(Task item) Where a line in the records holds "pond", count it once; return only the final number.

(Data to process)
_ _ _ _

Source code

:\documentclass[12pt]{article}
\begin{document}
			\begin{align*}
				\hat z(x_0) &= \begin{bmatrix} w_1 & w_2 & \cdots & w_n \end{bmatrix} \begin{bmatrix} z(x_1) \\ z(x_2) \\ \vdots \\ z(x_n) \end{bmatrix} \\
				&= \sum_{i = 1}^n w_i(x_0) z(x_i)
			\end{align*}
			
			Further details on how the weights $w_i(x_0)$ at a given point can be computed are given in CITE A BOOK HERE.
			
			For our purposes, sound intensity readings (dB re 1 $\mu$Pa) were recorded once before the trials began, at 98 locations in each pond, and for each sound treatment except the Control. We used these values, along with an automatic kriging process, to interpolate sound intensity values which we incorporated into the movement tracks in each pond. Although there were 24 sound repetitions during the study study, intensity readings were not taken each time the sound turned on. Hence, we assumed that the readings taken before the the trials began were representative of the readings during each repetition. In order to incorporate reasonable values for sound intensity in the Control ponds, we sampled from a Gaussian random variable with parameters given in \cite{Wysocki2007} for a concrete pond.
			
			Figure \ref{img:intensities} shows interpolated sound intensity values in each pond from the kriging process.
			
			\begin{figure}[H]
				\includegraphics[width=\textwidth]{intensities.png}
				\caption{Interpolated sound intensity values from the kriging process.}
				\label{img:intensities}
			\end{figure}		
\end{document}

_ _ _ _

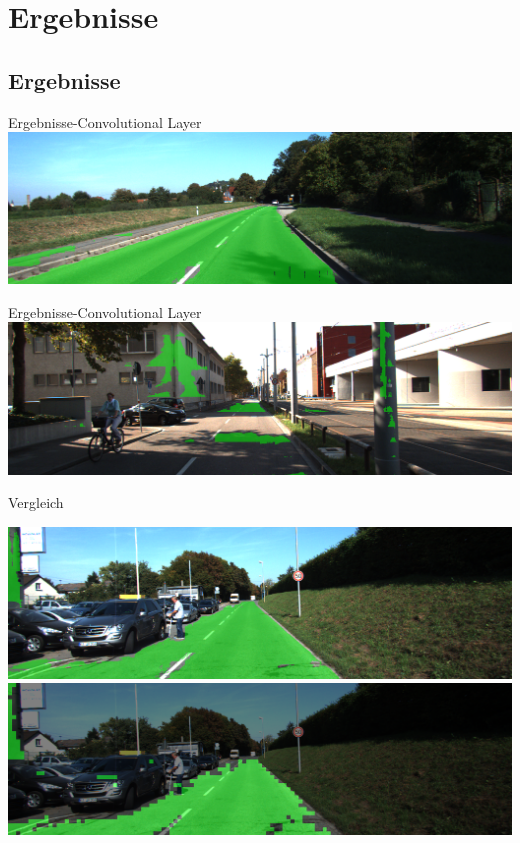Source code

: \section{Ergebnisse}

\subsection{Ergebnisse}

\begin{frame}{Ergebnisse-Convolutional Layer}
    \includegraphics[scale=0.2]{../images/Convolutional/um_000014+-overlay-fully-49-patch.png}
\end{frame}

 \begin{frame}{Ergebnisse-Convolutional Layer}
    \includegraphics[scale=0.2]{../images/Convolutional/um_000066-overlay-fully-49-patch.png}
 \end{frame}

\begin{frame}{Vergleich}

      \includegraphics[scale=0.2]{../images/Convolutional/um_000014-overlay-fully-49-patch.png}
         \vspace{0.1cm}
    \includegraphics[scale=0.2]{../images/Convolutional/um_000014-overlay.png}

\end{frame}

_ _ _ _

(Result) 2